1900 sermon by Mirza Ghulam Ahmad

The Revealed Sermon (Arabic: Khutba Ilhamiyya) was a sermon delivered by Mirza Ghulam Ahmad, the founder of the Ahmadiyya movement, on 11 April 1900, for the festival of Eid ul-Adha. The hour-long sermon, transcribed by Maulvi Nurud Deen and Maulvi Abdul Karim at Ahmad's request, focused on the philosophy of sacrifice. The sermon is considered a divine revelation by Ahmadi Muslims.

==Background==

After the Eid prayers, Hakim Nur-ud-Din and Maulvi Abdul Karim, two of the companions of Ahmad, were asked to sit near Ahmad and were asked to record the speech to be delivered in Arabic word for word. After the Eid sermon was finished, Maulavi ‘Abdul Karim delivered a summary of the sermon in the Urdu language.
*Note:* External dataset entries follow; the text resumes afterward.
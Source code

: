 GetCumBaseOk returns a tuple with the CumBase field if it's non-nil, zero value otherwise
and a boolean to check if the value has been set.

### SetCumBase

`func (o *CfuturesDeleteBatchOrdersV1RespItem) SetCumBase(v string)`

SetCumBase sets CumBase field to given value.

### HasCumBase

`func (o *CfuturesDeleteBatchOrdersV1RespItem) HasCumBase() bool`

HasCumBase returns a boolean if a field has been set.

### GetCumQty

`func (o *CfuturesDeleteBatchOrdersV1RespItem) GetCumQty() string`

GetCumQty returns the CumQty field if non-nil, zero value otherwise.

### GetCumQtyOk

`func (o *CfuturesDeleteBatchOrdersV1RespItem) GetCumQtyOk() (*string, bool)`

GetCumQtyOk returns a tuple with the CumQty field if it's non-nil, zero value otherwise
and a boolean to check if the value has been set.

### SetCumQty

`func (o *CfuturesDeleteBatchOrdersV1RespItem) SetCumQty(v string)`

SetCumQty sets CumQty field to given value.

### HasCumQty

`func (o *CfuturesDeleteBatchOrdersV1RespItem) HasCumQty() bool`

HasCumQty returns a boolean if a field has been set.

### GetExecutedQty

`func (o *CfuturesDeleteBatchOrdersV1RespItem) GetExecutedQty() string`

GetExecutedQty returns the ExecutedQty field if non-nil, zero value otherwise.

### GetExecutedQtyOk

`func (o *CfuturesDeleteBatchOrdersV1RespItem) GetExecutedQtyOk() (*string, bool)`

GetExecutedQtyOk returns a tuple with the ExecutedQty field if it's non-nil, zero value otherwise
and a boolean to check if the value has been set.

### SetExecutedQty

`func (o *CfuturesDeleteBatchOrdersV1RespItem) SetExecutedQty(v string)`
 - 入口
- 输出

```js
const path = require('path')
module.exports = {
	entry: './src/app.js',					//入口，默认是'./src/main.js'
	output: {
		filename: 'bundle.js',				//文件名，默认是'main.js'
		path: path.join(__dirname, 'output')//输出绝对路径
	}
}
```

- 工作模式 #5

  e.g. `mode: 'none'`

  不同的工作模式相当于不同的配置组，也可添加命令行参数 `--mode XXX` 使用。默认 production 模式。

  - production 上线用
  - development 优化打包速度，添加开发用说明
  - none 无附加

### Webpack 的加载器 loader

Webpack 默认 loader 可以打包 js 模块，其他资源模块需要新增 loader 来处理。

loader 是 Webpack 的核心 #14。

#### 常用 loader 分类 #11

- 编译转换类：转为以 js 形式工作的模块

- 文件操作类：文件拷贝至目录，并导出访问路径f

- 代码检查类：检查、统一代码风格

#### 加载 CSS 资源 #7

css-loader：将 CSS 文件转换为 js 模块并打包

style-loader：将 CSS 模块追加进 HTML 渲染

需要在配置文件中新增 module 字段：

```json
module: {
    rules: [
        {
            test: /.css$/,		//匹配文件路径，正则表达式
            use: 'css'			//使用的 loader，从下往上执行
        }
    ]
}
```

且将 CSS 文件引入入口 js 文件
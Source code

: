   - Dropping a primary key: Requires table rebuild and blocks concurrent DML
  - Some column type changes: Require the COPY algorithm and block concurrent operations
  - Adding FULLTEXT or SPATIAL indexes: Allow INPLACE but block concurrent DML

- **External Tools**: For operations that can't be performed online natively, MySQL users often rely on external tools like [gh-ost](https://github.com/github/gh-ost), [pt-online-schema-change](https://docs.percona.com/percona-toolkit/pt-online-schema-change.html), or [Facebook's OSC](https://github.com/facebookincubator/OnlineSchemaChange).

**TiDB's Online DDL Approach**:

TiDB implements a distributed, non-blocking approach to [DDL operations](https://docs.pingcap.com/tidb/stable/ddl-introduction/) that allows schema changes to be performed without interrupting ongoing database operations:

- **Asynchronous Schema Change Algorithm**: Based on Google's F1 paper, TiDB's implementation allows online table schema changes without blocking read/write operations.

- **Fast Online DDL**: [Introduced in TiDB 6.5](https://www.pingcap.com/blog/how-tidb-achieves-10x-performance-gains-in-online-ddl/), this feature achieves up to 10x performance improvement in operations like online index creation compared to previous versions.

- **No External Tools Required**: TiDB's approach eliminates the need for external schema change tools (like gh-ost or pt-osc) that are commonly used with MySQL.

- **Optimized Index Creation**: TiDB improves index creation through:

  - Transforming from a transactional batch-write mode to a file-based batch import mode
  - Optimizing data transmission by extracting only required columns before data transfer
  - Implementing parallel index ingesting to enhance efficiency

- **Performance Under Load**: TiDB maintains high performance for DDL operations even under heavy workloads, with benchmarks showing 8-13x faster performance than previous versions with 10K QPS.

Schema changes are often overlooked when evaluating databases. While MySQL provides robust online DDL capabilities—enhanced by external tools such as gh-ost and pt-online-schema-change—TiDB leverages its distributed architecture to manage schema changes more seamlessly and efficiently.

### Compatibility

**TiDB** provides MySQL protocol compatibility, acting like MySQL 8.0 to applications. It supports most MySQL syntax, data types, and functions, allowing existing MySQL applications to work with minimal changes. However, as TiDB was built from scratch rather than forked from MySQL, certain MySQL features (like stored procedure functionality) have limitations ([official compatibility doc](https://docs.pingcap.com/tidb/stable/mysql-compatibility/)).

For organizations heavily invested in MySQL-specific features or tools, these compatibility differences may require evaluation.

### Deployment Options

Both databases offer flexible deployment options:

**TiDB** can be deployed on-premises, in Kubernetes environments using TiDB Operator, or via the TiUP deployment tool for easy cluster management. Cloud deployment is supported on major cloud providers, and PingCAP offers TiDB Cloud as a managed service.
While the summary was being delivered it is reported that Ahmad performed Sajdah (prostration) in order to show a sudden sense of gratitude to God. This was followed by the gathering. Ahmad saw a vision and after the sajdah told his people that he had just read the word Mubarak (congratulations) written in scarlet.

Ahmad wrote later:

It was like a hidden fountain gushing forth and I did not know whether it was I who was speaking or an angel was speaking through my tongue. The sentences were just being uttered and every sentence was a sign of God for me.
— Mirza Ghulam Ahmad, Haqeeqatul-Wahi

==Contents==

The book comprises two parts. The first part is the actual sermon and the second part which was written later by Mirza Ghulam Ahmad discusses the philosophy of sacrifice and the advent of the promised messiah in the light of the Qur'an and the Hadith.